Tue Oct 28, 2008 11:29pm EDT

* JGB futures jump as BOJ seen considering a rate cut

Bonds

* Euroyen futures hit 8-month high

* Two-year yield slides to a 6-month low

* Swap contracts now show 50 pct of BOJ cut on Friday

By Satomi Noguchi

TOKYO, Oct 29 (Reuters) - Japanese government bonds jumped on Wednesday after it emerged that the Bank of Japan would consider cutting interest rates at its policy meeting on Friday. [ID:nTKF003120] [ID:nTKF003120]

December JGB futures rose nearly a full point as investors bought bonds, which have been hurt by selling from Japanese banks and pension funds to offset losses in their portfolios caused by plunges in Tokyo shares.

Short-term notes -- the most sensitive sectors to a shift in expectations for BOJ monetary policy -- soared, with the two-year yield falling 14 basis points at one stage to 0.560 percent JP2YTN=JBTC, the lowest since since April.

"Japanese big banks bought the midterm sector after the BOJ rate cut reports," said a trader at Japanese bank.

"But some people are already moving to take profits because an actual BOJ rate cut is still uncertain," the trader added.

Reports on a possible BOJ rate cut this week surprised many market players who had speculated such monetary policy action would only be taken as a last resort after introducing more liquidity-enhancing measures, because of its already low interest rates.

But mounting expectations for a Federal Reserve interest rate cut later in the day and European Central Bank monetary easing next week fuelled talk that the BOJ may also move to cut rates in a coordinated effort to bolster investor confidence in financial markets and the global economy.

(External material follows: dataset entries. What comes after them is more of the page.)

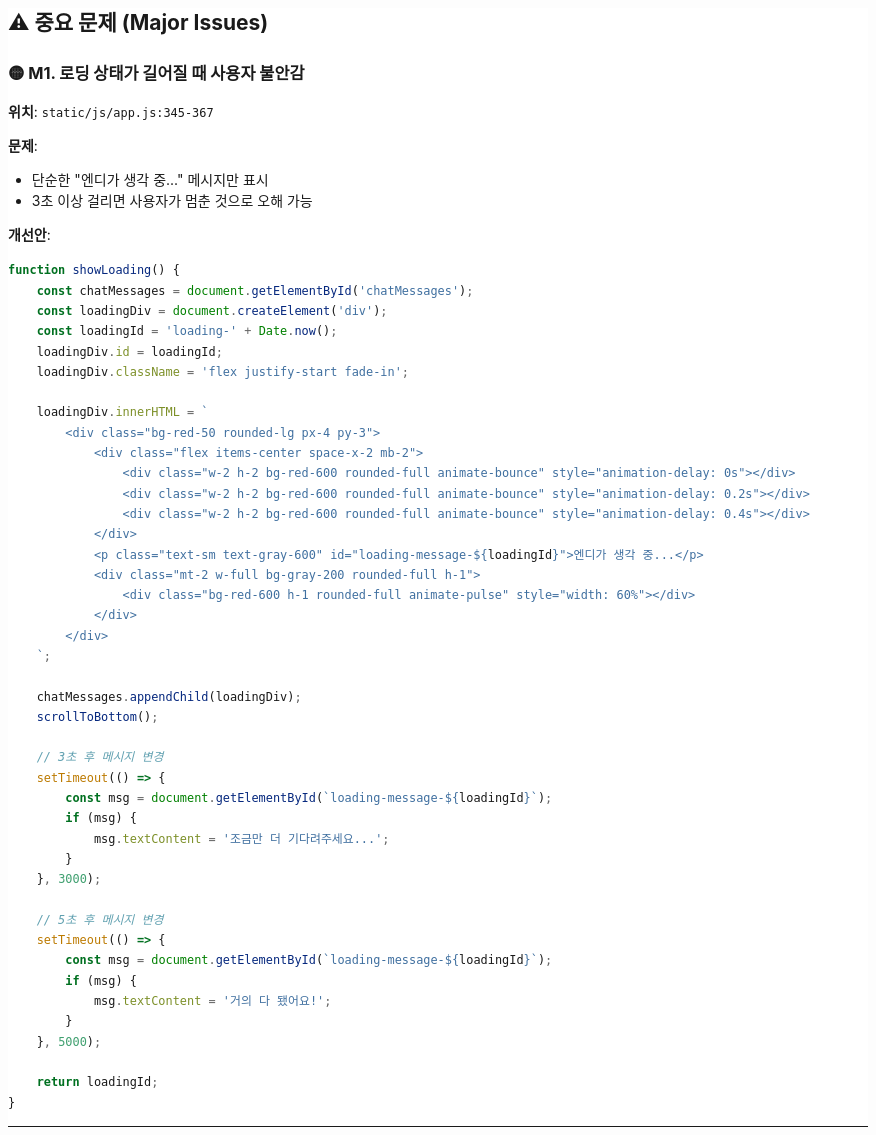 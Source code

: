 
## ⚠️ 중요 문제 (Major Issues)

### 🟡 M1. 로딩 상태가 길어질 때 사용자 불안감
**위치**: `static/js/app.js:345-367`

**문제**: 
- 단순한 "엔디가 생각 중..." 메시지만 표시
- 3초 이상 걸리면 사용자가 멈춘 것으로 오해 가능

**개선안**:
```javascript
function showLoading() {
    const chatMessages = document.getElementById('chatMessages');
    const loadingDiv = document.createElement('div');
    const loadingId = 'loading-' + Date.now();
    loadingDiv.id = loadingId;
    loadingDiv.className = 'flex justify-start fade-in';
    
    loadingDiv.innerHTML = `
        <div class="bg-red-50 rounded-lg px-4 py-3">
            <div class="flex items-center space-x-2 mb-2">
                <div class="w-2 h-2 bg-red-600 rounded-full animate-bounce" style="animation-delay: 0s"></div>
                <div class="w-2 h-2 bg-red-600 rounded-full animate-bounce" style="animation-delay: 0.2s"></div>
                <div class="w-2 h-2 bg-red-600 rounded-full animate-bounce" style="animation-delay: 0.4s"></div>
            </div>
            <p class="text-sm text-gray-600" id="loading-message-${loadingId}">엔디가 생각 중...</p>
            <div class="mt-2 w-full bg-gray-200 rounded-full h-1">
                <div class="bg-red-600 h-1 rounded-full animate-pulse" style="width: 60%"></div>
            </div>
        </div>
    `;
    
    chatMessages.appendChild(loadingDiv);
    scrollToBottom();
    
    // 3초 후 메시지 변경
    setTimeout(() => {
        const msg = document.getElementById(`loading-message-${loadingId}`);
        if (msg) {
            msg.textContent = '조금만 더 기다려주세요...';
        }
    }, 3000);
    
    // 5초 후 메시지 변경
    setTimeout(() => {
        const msg = document.getElementById(`loading-message-${loadingId}`);
        if (msg) {
            msg.textContent = '거의 다 됐어요!';
        }
    }, 5000);
    
    return loadingId;
}
```

--- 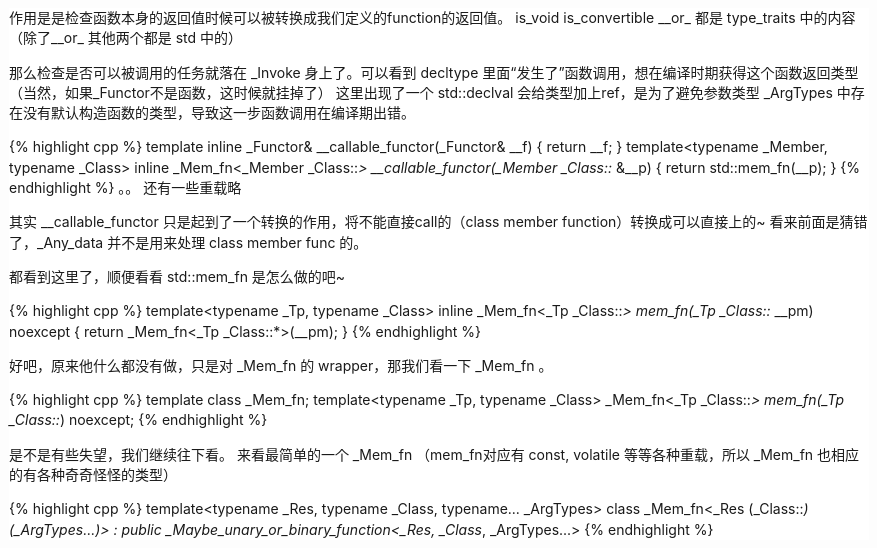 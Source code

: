 
作用是是检查函数本身的返回值时候可以被转换成我们定义的function的返回值。
is\_void is\_convertible \_\_or\_ 都是 type\_traits 中的内容（除了\_\_or\_ 其他两个都是 std 中的）


那么检查是否可以被调用的任务就落在 \_Invoke 身上了。可以看到 decltype 里面“发生了”函数调用，想在编译时期获得这个函数返回类型（当然，如果\_Functor不是函数，这时候就挂掉了）
这里出现了一个 std::declval 会给类型加上ref，是为了避免参数类型 \_ArgTypes 中存在没有默认构造函数的类型，导致这一步函数调用在编译期出错。


{% highlight cpp %}
 template<typename _Functor>
inline _Functor&
__callable_functor(_Functor& __f)
{ return __f; }
 template<typename _Member, typename _Class>
inline _Mem_fn<_Member _Class::*>
__callable_functor(_Member _Class::* &__p)
{ return std::mem_fn(__p); }
{% endhighlight %}
。。 还有一些重载略


其实 \_\_callable\_functor 只是起到了一个转换的作用，将不能直接call的（class member function）转换成可以直接上的~ 看来前面是猜错了，\_Any\_data 并不是用来处理 class member func 的。


都看到这里了，顺便看看 std::mem\_fn 是怎么做的吧~


{% highlight cpp %}
template<typename _Tp, typename _Class>
inline _Mem_fn<_Tp _Class::*>
mem_fn(_Tp _Class::* __pm) noexcept
{
return _Mem_fn<_Tp _Class::*>(__pm);
}
{% endhighlight %}


好吧，原来他什么都没有做，只是对 \_Mem\_fn 的 wrapper，那我们看一下 \_Mem\_fn 。


{% highlight cpp %}
template<typename _MemberPointer>
class _Mem_fn;
template<typename _Tp, typename _Class>
_Mem_fn<_Tp _Class::*>
mem_fn(_Tp _Class::*) noexcept;
{% endhighlight %}


是不是有些失望，我们继续往下看。
来看最简单的一个 \_Mem\_fn （mem\_fn对应有 const, volatile 等等各种重载，所以 \_Mem\_fn 也相应的有各种奇奇怪怪的类型）


{% highlight cpp %}
  template<typename _Res, typename _Class, typename... _ArgTypes>
class _Mem_fn<_Res (_Class::*)(_ArgTypes...)>
: public _Maybe_unary_or_binary_function<_Res, _Class*, _ArgTypes...>
{% endhighlight %}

Swap contracts on the overnight call rate showed that investors now see about a 50 percent chance of the BOJ cutting interest rates to 0.25 percent from 0.50 percent at its meeting on Friday, an abrupt shift from almost no expectations at the start of the week.

"Given the rise in U.S. stocks, the reactions in the currency market and the Nikkei's surge, the BOJ may now be cornered into cutting rates so that it does not disappoint the market," said Akihiko Yokoyama, a fixed-income strategist at JPMorgan Securities.

The March euroyen contract JEYv1 rose as high as 99.430, the highest since February, before retreating to 99.400, up 6 basis points on the day.

The lead JGB futures 2JGBv1 contract climbed 0.77 point to 138.02, after jumping as much as 0.90 point to 138.15.

The five-year yield tumbled 12.5 basis points to 0.905 percent JP5YTN=JBTC after sliding as low as 0.895 percent on buying from a big Japanese bank, traders said.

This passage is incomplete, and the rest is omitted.